═══ Data supplied ═══

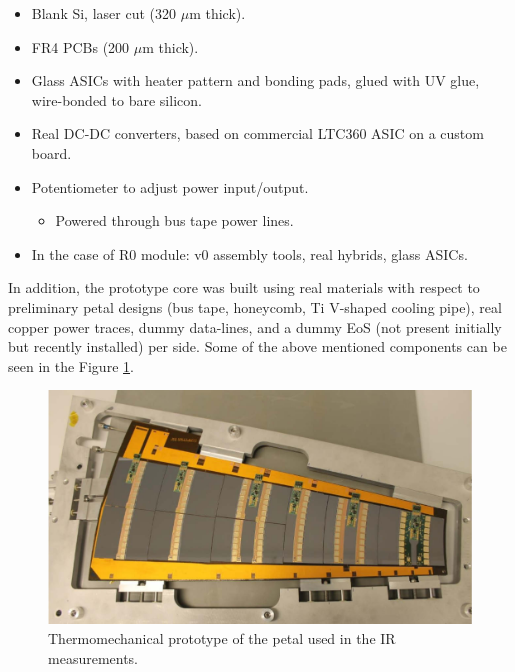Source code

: 		\begin{itemize}
			\renewcommand{\labelitemi}{$\diamond$}
			\item Blank Si, laser cut (320 $\mu$m thick).
			\item FR4 PCBs (200 $\mu$m thick).
			\item Glass ASICs with heater pattern and bonding pads, glued with UV glue, wire-bonded to bare silicon.
			\item Real DC-DC converters, based on commercial LTC360 ASIC on a custom board.
			\item Potentiometer to adjust power input/output.
			\begin{itemize}
			\renewcommand{\labelitemi}{$\bullet$}
				\item Powered through bus tape power lines.
			\end{itemize}
			\item In the case of R0 module: v0 assembly tools, real hybrids, glass ASICs.
		\end{itemize}
		
		In addition, the prototype core was built using real materials with respect to preliminary petal designs (bus tape, honeycomb, Ti V-shaped cooling pipe), real copper power traces, dummy data-lines, and a dummy EoS (not present initially but recently installed) per side. Some of the above mentioned components can be seen in the Figure \ref{fig2.2}.
		
		\begin{figure}[ht!]
			\centering
			\captionsetup{justification=centering,margin=2cm}
			\includegraphics[scale=0.35]{Figures/Chapter02/PetalConstruction.jpg}
			\caption{Thermomechanical prototype of the petal  used in the IR measurements.}\label{fig2.2}
		\end{figure}\bigskip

═══

# About this task
Wherever the word "tape" turns up in the records above, copy the line that holds it.

# Your solution
				\item Powered through bus tape power lines.
		In addition, the prototype core was built using real materials with respect to preliminary petal designs (bus tape, honeycomb, Ti V-shaped cooling pipe), real copper power traces, dummy data-lines, and a dummy EoS (not present initially but recently installed) per side. Some of the above mentioned components can be seen in the Figure \ref{fig2.2}.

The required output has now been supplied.